Final answer:
The pie plate moves through 183 / (10π) revolutions, which is 183/5 radians or (183 / (10π)) * 360 degrees. Each of the 10 equal slices of the pie has an angular size of π/5 radians.
Step-by-step explanation:
To calculate the angular distance the pie plate has moved through in revolutions, radians, and degrees, we first need to use the relationship between arc length, radius, and angle of rotation. The formula for the circumference of a circle, which is the arc length for one revolution, is C = 2πr, where r is the radius, and π (pi) is approximately 3.14159.
The radius of the 10-inch diameter plate is 5 inches (r = 10/2). The rim of the pie plate moving through a distance of 183 inches corresponds to Δs, the arc length in the formula Δθ = Δs/r, where Δθ is the angle of rotation in radians.

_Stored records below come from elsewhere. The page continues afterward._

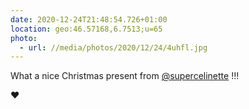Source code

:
 ```yaml
---
date: 2020-12-24T21:48:54.726+01:00
location: geo:46.57168,6.7513;u=65
photo:
  - url: //media/photos/2020/12/24/4uhfl.jpg
---
```

What a nice Christmas present from 
[@supercelinette](https://www.twitter.com/supercelinette) !!!

❤️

First, calculate the number of revolutions (Δθ in revolutions): 183 inches arc length divided by the circumference of the pie plate (2π * 5). Then, convert the answer to radians by multiplying by 2π radians per revolution and to degrees by multiplying by 360 degrees per revolution.
183 inches / (2π * 5 inches) = 183 / (10π) revolutions. In radians, this gives (183 / (10π)) * 2π = 183/5 radians, and in degrees, (183 / (10π)) * 360 degrees.
For the angle of one slice of the pie, since there are 10 equal slices and a full pie is 2π radians, one slice is 2π/10 = π/5 radians.